While H6 viruses aren't exactly at the top of the list of avian viruses that we watch, they aren't necessarily benign.  All of which lays the foundation for a new report, that describes the emergence of a novel reassorted H6N2 virus in India.
Emergence of novel reassortant H6N2 avian influenza viruses in ducks in India
Manoj Kumara, 1Shanmugasundaram Nagarajana, 1, Harshad V. Murugkara, Barnalee Saikiab, Bharati Singha, Amit Mishraa, Sushil K. Tripathia, Sonam Agarwala, Shweta Shuklaa, Diwakar D. Kulkarnia, rights and content


  • Antigenic and genetic characterization of two H6N2 AIVs isolated in India.
  • The two H6N2 AIVs are antigenically distinct with >4 fold reduction in HI titer.
  • Phylogenetically both are novel ressortants with different gene constellations.
  • Independent introductions probably through wild birds in Central Asian flyway
  • Continued AIV surveillance in poultry and wild birds is essential.

H6 subtype avian influenza viruses (AIV), established in terrestrial poultry, have jumped species barriers and caused human infection indicating pandemic potential of the virus. 

Here, we report isolation, and antigenic and genetic characterization of two H6N2 viruses isolated from apparently healthy domestic ducks in Kerala and Assam, India during 2014 and 2015, respectively. 

Hemagglutination inhibition assay revealed antigenic divergence between the two isolates.
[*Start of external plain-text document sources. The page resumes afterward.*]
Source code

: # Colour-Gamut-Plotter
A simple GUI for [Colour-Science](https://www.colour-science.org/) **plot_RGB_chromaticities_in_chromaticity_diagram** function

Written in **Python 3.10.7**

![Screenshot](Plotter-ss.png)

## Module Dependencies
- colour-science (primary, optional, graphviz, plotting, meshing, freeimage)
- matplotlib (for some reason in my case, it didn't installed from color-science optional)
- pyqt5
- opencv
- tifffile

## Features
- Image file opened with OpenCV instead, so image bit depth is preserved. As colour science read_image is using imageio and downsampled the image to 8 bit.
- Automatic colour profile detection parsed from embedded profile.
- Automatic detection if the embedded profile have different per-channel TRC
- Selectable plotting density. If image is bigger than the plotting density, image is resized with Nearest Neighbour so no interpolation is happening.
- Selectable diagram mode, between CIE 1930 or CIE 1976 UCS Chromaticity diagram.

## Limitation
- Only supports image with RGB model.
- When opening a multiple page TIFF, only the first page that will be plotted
This result was corroborated by amino acid differences at 55 positions (15.98%) between their hemagglutinin (HA) 1. The sequence analysis of the viruses indicated avian receptor specificity, avian origin, low pathogenicity to poultry and sensitivity to oseltamivir. 

However, Kerala14 had V27I mutation marker for amantadine resistance in M2. The Assam15 virus had an additional N-linked glycosylation on HA2 (position 557) compared to Kerala14 virus. Analysis of the HA gene revealed that both the viruses belonged to distinct lineages (Eurasian and Asia I). 
Analysis of neuraminidase (NA) and internal gene segments revealed distinct gene constellation indicating that both the viruses are novel reassortants and are genetically distinct. The results suggest independent introductions of the two H6N2 viruses into India and migratory wild birds in the Central Asian flyway might be the source of H6N2 viruses in ducks in India.
Therefore, continued AIV surveillance in poultry and wild birds is essential for detection of emergence of novel strains, which may have pandemic potential and control of their spread.

While all of this may end up being nothing more than interesting footnote in the evolution of avian influenza viruses, it is a reminder that Nature's laboratory is open 24/7, and it never stops tinkering with the evolutionary process.

The trend over the past decade has been seeing an increasing number of novel virus threats emerge, with the CDC's  IRAT (Influenza Risk Assessment Tool) currently following 14 novel flu subtypes/strains that circulate in non-human hosts and are believed to possess some degree of pandemic potential. 
That's an increase of 3 new viruses (Canine H3N2, a second lineage of H7N9, and North American H7N8) over the past 2 years.
Given H6's ubiquity in Chinese poultry, it's apparent (albeit, currently limited) ability to infect humans, and its uncertain and diverse evolutionary path going forward, H6Nx can't be ruled out as a future threat.